EXERCISE:
In the listing below, locate the line that contains "28px; font-weight: 600;" and the line that contains "<h2>Research Interests</h2>". Restate word for word those two lines and every line between them, and nothing else.

#### RECORD EXCERPTS ####

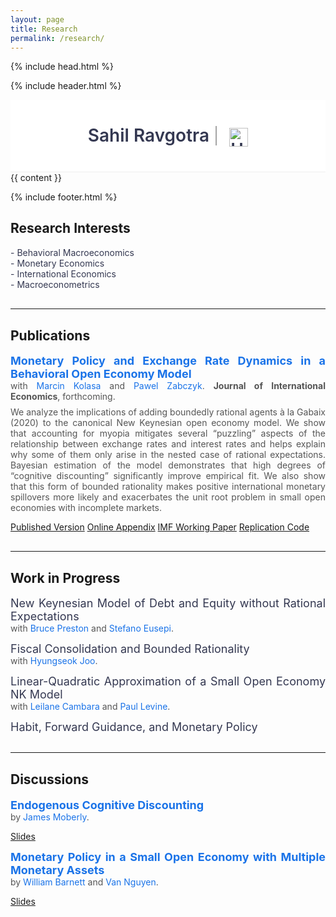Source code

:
```yaml
---
layout: page
title: Research
permalink: /research/
---
```

<html lang="en">

{% include head.html %}

<body class="site">

  {% include header.html %}

  <div style="background-color: white; padding: 40px 0; border-bottom: 1px solid #eee;">
    <div class="container" style="display: flex; justify-content: center; align-items: center;">
      <h1 style="font-size: 28px; font-weight: 600; color: #343851; margin: 0;">
        Sahil Ravgotra <span style="font-weight: 300; font-size: 26px; color: #888;">|</span>
        <img src="{{ site.baseurl }}/assets/img/posts/UT_logo.png" alt="UT Austin Logo" style="height: 30px; vertical-align: middle; margin-left: 10px;">
      </h1>
    </div>
  </div>

  <main class="site__content">
    <div class="container">
      <div class="page-content">
        {{ content }}
      </div>
    </div>
  </main>

  {% include footer.html %}

</body>
</html>


<h2>Research Interests</h2>

<div style="font-size: 14px; color: #343851; text-align: justify;">
  - Behavioral Macroeconomics<br>
  - Monetary Economics<br>
  - International Economics<br>
  - Macroeconometrics
</div>

<hr style="margin: 30px 0;">

<h2>Publications</h2>

<p style="margin-bottom: 0.5rem; text-align: justify;">
  <a href="https://www.sciencedirect.com/science/article/pii/S0022199625000431" target="_blank" style="font-size: 18px; font-weight: bold; color: #1a73e8; text-decoration: none;">
    Monetary Policy and Exchange Rate Dynamics in a Behavioral Open Economy Model
  </a><br>
  <span style="font-size: 14px; color: #555;">
    with <a href="https://sites.google.com/view/marcin-kolasa/home" target="_blank" style="color: #1a73e8; text-decoration: none;">Marcin Kolasa</a> and 
    <a href="https://www.imf.org/en/Research/Researcher-CV/Author/Zabczyk-Pawel?AuthID=422#Background" target="_blank" style="color: #1a73e8; text-decoration: none;">Pawel Zabczyk</a>. 
    <strong>Journal of International Economics</strong>, forthcoming.
  </span>
</p>

<p style="font-size: 14px; color: #555; margin-top: 5px; text-align: justify;">
We analyze the implications of adding boundedly rational agents à la Gabaix (2020) to the canonical New Keynesian open economy model. We show that accounting for myopia mitigates several “puzzling” aspects of the relationship between exchange rates and interest rates and helps explain why some of them only arise in the nested case of rational expectations. Bayesian estimation of the model demonstrates that high degrees of “cognitive discounting” significantly improve empirical fit. We also show that this form of bounded rationality makes positive international monetary spillovers more likely and exacerbates the unit root problem in small open economies with incomplete markets.
</p>

<p class="research-buttons">
  <a class="research-btn" href="{{ site.baseurl }}/Files/JIE_pre.pdf" target="_blank">Published Version</a>
  <a class="research-btn" href="{{ site.baseurl }}/Files/JIE_app.pdf" target="_blank">Online Appendix</a>
  <a class="research-btn" href="{{ site.baseurl }}/Files/IMF_WP.pdf" target="_blank">IMF Working Paper</a>
  <a class="research-btn" href="https://data.mendeley.com/datasets/88kmcfxk8k/1" target="_blank">Replication Code</a>
</p>

<hr style="margin: 30px 0;">

<h2>Work in Progress</h2>

<p style="margin-bottom: 0.5rem; text-align: justify;">
  <span style="font-size: 18px; color: #343851;">
    New Keynesian Model of Debt and Equity without Rational Expectations
  </span><br>
  <span style="font-size: 14px; color: #555;">
    with <a href="https://sites.google.com/site/professorbrucepreston" target="_blank" style="color: #1a73e8; text-decoration: none;">Bruce Preston</a> and 
    <a href="https://sites.google.com/view/stefano-eusepi/home" target="_blank" style="color: #1a73e8; text-decoration: none;">Stefano Eusepi</a>.
  </span>
</p>

<p style="margin-bottom: 0.5rem; text-align: justify;">
  <span style="font-size: 18px; color: #343851;">
    Fiscal Consolidation and Bounded Rationality
  </span><br>
  <span style="font-size: 14px; color: #555;">
    with <a href="https://sites.google.com/site/hsjoo214" target="_blank" style="color: #1a73e8; text-decoration: none;">Hyungseok Joo</a>.
  </span>
</p>

<p style="margin-bottom: 0.5rem; text-align: justify;">
  <span style="font-size: 18px; color: #343851;">
    Linear-Quadratic Approximation of a Small Open Economy NK Model
  </span><br>
  <span style="font-size: 14px; color: #555;">
    with <a href="https://www.surrey.ac.uk/people/leilane-de-freitas-rocha-cambara" target="_blank" style="color: #1a73e8; text-decoration: none;">Leilane Cambara</a> and 
    <a href="https://ideas.repec.org/f/ple338.html" target="_blank" style="color: #1a73e8; text-decoration: none;">Paul Levine</a>.
  </span>
</p>

<p style="margin-bottom: 0.5rem; text-align: justify;">
  <span style="font-size: 18px; color: #343851;">
    Habit, Forward Guidance, and Monetary Policy
  </span>
</p>

<hr style="margin: 30px 0;">

<h2>Discussions</h2>

<p style="margin-bottom: 0.5rem; text-align: justify;">
  <a href="https://drive.google.com/file/d/1yfWxkPo2NuHeadbL-H3L9kxhA2INNFXi/view" target="_blank" style="font-size: 18px; font-weight: bold; color: #1a73e8; text-decoration: none;">
    Endogenous Cognitive Discounting
  </a><br>
  <span style="font-size: 14px; color: #555;">
    by <a href="https://sites.google.com/view/jamesmoberly/home?authuser=0" target="_blank" style="color: #1a73e8; text-decoration: none;">James Moberly</a>. 
  </span>
</p>
<p class="research-buttons">
  <a class="research-btn" href="{{ site.baseurl }}/Files/Discussion_Moberly.pdf" target="_blank">Slides</a>
</p>

<p style="margin-bottom: 0.5rem; text-align: justify;">
  <a href="https://sites.google.com/view/vanhn/research?authuser=0" target="_blank" style="font-size: 18px; font-weight: bold; color: #1a73e8; text-decoration: none;">
    Monetary Policy in a Small Open Economy with Multiple Monetary Assets
  </a><br>
  <span style="font-size: 14px; color: #555;">
    by
    <a href="https://econ.tepper.cmu.edu/barnett/welcome.html" target="_blank" style="color: #1a73e8; text-decoration: none;">William Barnett</a>
    and <a href="https://sites.google.com/view/vanhn/home" target="_blank" style="color: #1a73e8; text-decoration: none;">Van Nguyen</a>. 
  </span>
</p>
<p class="research-buttons">
  <a class="research-btn" href="{{ site.baseurl }}/Files/Discussion_Nguyen.pdf" target="_blank">Slides</a>
</p>
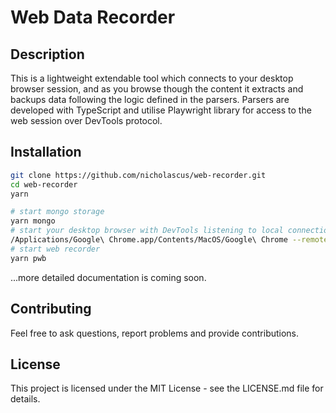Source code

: # Web Data Recorder

## Description
This is a lightweight extendable tool which connects to your desktop browser session, and as you browse though the content it extracts and backups data following the logic defined in the parsers.
Parsers are developed with TypeScript and utilise Playwright library for access to the web session over DevTools protocol.

## Installation

```bash
git clone https://github.com/nicholascus/web-recorder.git
cd web-recorder
yarn

# start mongo storage
yarn mongo
# start your desktop browser with DevTools listening to local connections 
/Applications/Google\ Chrome.app/Contents/MacOS/Google\ Chrome --remote-debugging-port=9222
# start web recorder
yarn pwb
```

...more detailed documentation is coming soon.

## Contributing
Feel free to ask questions, report problems and provide contributions.

## License
This project is licensed under the MIT License - see the LICENSE.md file for details.

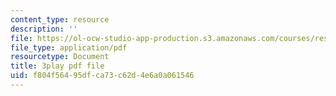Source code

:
 ```yaml
---
content_type: resource
description: ''
file: https://ol-ocw-studio-app-production.s3.amazonaws.com/courses/res-6-012-introduction-to-probability-spring-2018/f804f56495dfca73c62d4e6a0a061546_uviHu6m_YnM.pdf
file_type: application/pdf
resourcetype: Document
title: 3play pdf file
uid: f804f564-95df-ca73-c62d-4e6a0a061546
---
```

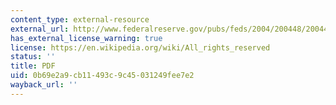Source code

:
 ```yaml
---
content_type: external-resource
external_url: http://www.federalreserve.gov/pubs/feds/2004/200448/200448pap.pdf
has_external_license_warning: true
license: https://en.wikipedia.org/wiki/All_rights_reserved
status: ''
title: PDF
uid: 0b69e2a9-cb11-493c-9c45-031249fee7e2
wayback_url: ''
---
```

####

ANSWER FOR THIS EXERCISE:
      <h1 style="font-size: 28px; font-weight: 600; color: #343851; margin: 0;">
        Sahil Ravgotra <span style="font-weight: 300; font-size: 26px; color: #888;">|</span>
        <img src="{{ site.baseurl }}/assets/img/posts/UT_logo.png" alt="UT Austin Logo" style="height: 30px; vertical-align: middle; margin-left: 10px;">
      </h1>
    </div>
  </div>

  <main class="site__content">
    <div class="container">
      <div class="page-content">
        {{ content }}
      </div>
    </div>
  </main>

  {% include footer.html %}

</body>
</html>


<h2>Research Interests</h2>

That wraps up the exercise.